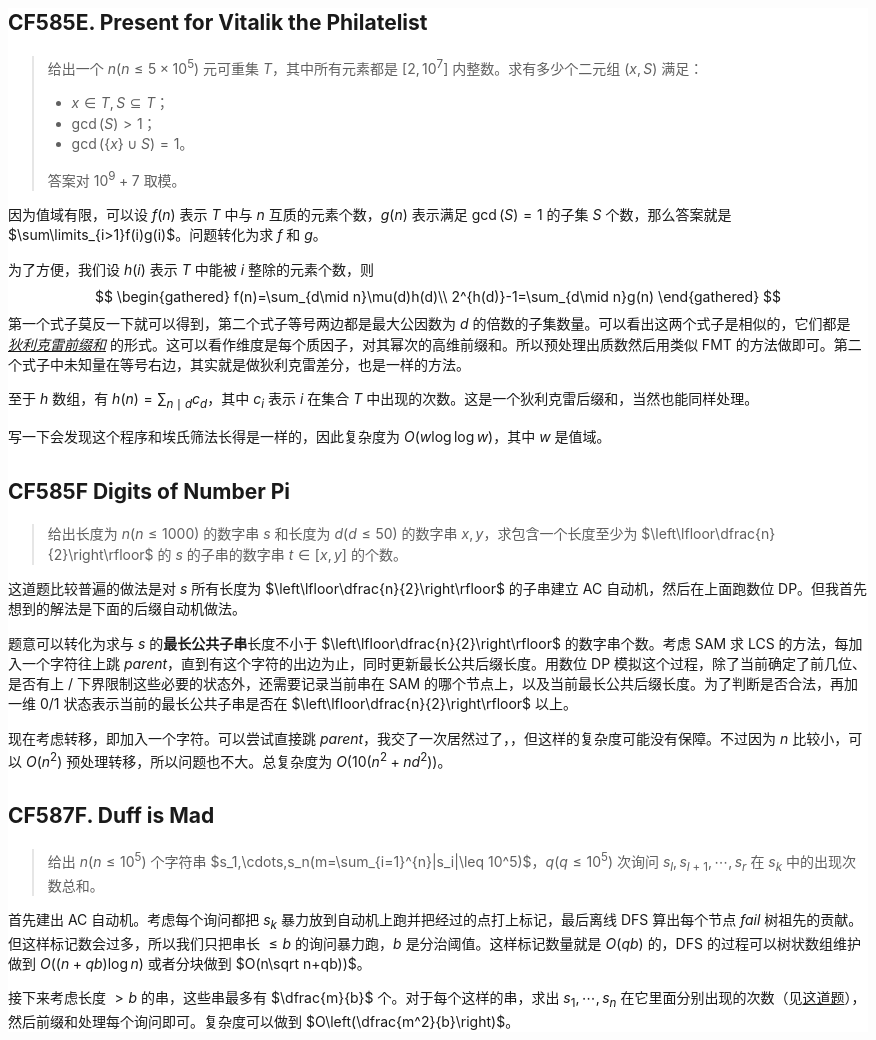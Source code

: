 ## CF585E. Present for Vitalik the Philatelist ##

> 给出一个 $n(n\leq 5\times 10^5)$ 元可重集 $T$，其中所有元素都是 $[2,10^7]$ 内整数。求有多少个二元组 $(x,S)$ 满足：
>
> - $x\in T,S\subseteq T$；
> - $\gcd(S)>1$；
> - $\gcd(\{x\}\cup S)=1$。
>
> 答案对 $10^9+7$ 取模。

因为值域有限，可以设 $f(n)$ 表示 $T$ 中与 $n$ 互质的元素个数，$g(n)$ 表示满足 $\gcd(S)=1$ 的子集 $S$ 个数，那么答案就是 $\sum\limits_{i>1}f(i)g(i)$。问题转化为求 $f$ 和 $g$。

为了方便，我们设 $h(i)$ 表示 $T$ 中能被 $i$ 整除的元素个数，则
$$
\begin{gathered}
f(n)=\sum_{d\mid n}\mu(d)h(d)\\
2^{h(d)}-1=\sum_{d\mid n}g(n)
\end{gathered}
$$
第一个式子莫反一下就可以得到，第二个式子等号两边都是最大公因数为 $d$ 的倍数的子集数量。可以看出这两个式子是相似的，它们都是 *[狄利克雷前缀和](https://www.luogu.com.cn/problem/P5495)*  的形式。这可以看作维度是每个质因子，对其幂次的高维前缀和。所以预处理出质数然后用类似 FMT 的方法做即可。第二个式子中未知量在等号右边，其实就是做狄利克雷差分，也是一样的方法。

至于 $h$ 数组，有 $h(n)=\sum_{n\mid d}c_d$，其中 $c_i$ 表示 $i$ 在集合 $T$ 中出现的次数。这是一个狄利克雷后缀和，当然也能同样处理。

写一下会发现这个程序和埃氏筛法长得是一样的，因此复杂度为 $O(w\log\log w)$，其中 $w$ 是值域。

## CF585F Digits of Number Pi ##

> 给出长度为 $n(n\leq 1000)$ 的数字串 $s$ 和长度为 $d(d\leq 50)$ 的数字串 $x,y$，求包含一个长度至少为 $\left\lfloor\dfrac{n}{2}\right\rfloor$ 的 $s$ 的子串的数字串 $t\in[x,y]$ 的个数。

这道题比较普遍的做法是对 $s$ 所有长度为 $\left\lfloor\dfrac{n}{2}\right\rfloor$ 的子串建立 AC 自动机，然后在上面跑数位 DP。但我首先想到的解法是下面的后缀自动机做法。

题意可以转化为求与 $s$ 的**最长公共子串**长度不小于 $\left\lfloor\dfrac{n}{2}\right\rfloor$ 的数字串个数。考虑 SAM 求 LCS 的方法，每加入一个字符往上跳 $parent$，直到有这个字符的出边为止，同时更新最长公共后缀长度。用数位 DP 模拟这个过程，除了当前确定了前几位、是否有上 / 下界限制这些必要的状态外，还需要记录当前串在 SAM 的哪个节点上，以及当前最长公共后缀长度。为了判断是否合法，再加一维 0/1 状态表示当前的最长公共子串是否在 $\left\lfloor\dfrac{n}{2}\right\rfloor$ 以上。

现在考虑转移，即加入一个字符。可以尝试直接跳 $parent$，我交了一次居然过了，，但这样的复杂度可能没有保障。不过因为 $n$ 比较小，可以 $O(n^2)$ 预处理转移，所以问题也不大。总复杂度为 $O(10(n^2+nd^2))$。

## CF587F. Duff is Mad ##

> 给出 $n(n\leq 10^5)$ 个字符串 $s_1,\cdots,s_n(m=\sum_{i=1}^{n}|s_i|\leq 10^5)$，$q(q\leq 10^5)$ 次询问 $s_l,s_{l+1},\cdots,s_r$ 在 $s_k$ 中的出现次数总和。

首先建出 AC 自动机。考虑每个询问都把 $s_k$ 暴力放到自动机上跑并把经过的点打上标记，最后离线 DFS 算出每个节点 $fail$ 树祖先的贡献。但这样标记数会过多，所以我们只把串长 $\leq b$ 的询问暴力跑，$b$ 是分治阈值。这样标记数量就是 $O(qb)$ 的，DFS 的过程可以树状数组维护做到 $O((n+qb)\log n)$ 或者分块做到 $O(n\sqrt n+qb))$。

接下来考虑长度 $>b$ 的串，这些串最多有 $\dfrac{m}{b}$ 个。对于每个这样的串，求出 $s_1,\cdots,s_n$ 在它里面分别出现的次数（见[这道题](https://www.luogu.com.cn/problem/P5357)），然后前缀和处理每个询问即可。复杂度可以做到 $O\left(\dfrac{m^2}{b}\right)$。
---
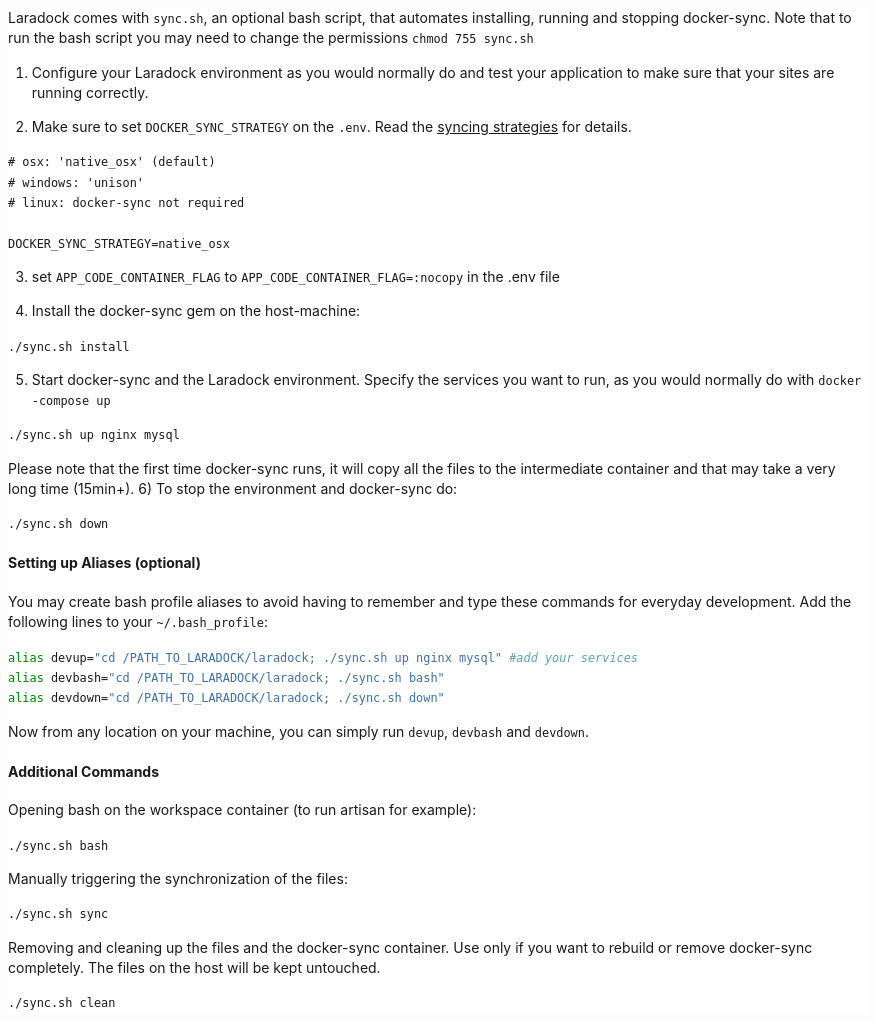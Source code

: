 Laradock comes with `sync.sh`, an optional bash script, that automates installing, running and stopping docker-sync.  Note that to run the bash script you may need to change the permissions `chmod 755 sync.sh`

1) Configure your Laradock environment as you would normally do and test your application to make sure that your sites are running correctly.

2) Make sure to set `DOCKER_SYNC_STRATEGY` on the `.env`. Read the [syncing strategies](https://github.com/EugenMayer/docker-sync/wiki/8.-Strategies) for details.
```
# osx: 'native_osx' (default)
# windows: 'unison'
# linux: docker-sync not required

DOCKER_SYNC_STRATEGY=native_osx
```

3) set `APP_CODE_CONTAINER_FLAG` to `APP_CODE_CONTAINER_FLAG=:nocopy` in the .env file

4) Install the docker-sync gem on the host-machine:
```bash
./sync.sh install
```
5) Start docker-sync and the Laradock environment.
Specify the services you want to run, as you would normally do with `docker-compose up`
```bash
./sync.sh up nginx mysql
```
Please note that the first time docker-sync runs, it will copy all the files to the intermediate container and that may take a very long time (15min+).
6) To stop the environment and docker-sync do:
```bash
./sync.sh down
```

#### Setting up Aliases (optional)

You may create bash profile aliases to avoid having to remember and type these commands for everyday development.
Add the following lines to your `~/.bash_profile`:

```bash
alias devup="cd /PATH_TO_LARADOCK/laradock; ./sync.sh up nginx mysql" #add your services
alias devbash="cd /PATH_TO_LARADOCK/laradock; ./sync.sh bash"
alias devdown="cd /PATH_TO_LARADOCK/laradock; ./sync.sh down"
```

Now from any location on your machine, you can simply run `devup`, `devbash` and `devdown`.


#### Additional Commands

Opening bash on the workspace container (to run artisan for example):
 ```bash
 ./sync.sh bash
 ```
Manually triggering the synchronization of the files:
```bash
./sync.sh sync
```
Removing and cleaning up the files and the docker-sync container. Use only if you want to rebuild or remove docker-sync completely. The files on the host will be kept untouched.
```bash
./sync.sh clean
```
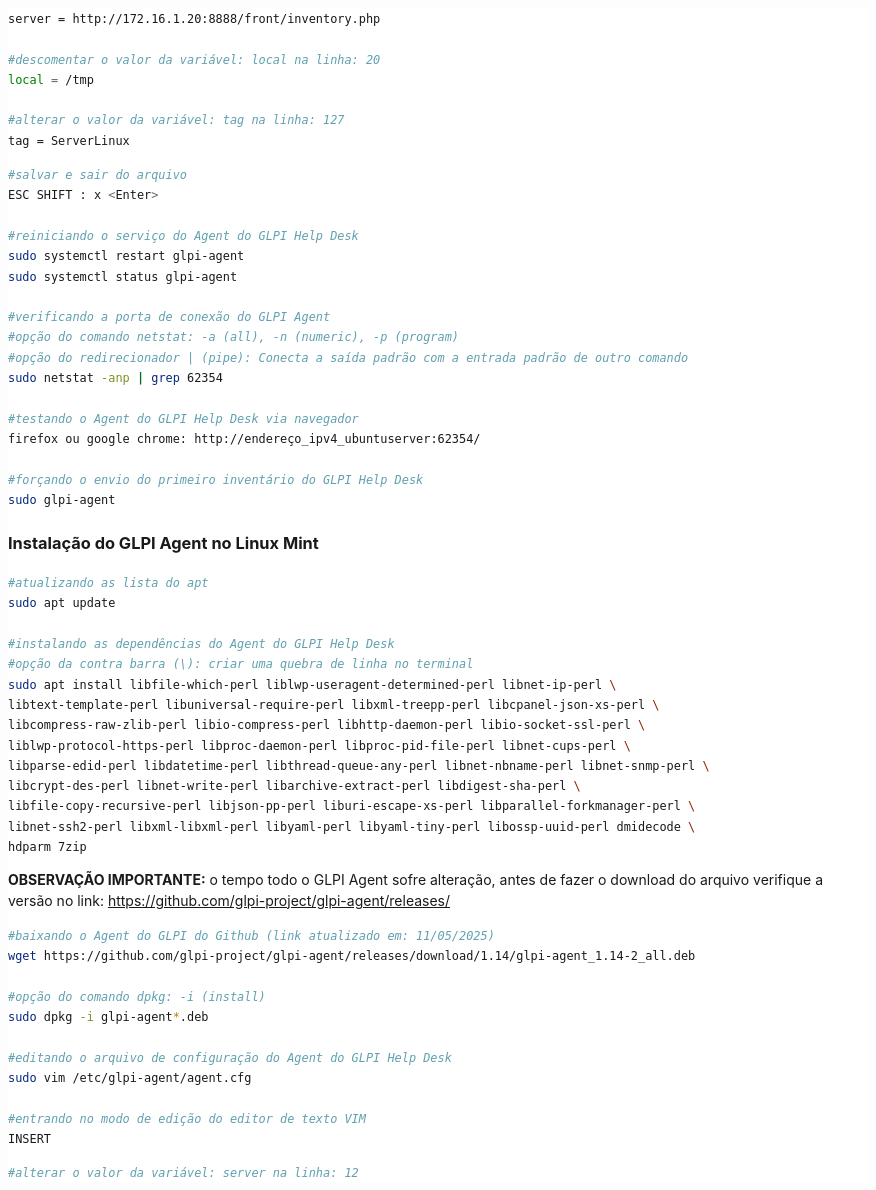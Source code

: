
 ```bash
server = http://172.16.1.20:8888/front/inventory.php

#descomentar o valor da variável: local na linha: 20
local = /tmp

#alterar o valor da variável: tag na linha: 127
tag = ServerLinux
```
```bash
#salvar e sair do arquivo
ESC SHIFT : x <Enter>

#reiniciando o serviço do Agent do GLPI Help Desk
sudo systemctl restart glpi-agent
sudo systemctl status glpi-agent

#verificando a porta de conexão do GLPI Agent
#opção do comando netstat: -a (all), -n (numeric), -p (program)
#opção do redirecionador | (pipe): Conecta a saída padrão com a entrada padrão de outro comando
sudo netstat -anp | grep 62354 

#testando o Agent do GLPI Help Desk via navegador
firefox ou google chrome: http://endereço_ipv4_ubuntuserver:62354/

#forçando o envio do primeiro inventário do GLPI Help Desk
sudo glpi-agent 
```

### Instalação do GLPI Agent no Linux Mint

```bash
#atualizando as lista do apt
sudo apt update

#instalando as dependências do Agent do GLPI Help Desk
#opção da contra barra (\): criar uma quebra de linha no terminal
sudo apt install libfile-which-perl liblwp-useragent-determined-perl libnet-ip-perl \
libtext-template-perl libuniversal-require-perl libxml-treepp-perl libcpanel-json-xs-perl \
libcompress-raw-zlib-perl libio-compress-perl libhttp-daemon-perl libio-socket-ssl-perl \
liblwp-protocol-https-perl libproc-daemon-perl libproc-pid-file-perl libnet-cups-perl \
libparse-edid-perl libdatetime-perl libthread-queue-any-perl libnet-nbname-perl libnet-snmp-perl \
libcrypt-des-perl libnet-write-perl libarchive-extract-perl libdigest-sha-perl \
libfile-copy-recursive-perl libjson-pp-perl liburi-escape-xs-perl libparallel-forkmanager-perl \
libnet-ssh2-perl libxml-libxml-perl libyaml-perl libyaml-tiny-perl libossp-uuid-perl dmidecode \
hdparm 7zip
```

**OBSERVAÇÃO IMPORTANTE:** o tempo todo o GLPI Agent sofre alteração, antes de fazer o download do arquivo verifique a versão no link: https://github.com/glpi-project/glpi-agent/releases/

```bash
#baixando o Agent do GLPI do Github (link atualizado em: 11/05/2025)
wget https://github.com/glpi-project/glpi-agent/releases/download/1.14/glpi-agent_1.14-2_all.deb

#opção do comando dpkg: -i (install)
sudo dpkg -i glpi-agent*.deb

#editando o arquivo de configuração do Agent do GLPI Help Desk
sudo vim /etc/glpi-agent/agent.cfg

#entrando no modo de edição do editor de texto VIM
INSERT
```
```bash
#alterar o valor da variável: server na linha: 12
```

What you will do:
Copy, exactly and only, the lines above that begin with the one containing "为了方便，我们设 $h(i)$ 表示 $T$ 中能被 $i$ 整除的元素个数，则" and finish with the one containing "第一个式子莫反一下就可以得到，第二个式子等号两边都是最大公因数为 $d$ 的倍数的子集数量。可以看出这两个式子是相似的，它们都是".

Result of this exercise:
为了方便，我们设 $h(i)$ 表示 $T$ 中能被 $i$ 整除的元素个数，则
$$
\begin{gathered}
f(n)=\sum_{d\mid n}\mu(d)h(d)\\
2^{h(d)}-1=\sum_{d\mid n}g(n)
\end{gathered}
$$
第一个式子莫反一下就可以得到，第二个式子等号两边都是最大公因数为 $d$ 的倍数的子集数量。可以看出这两个式子是相似的，它们都是 *[狄利克雷前缀和](https://www.luogu.com.cn/problem/P5495)*  的形式。这可以看作维度是每个质因子，对其幂次的高维前缀和。所以预处理出质数然后用类似 FMT 的方法做即可。第二个式子中未知量在等号右边，其实就是做狄利克雷差分，也是一样的方法。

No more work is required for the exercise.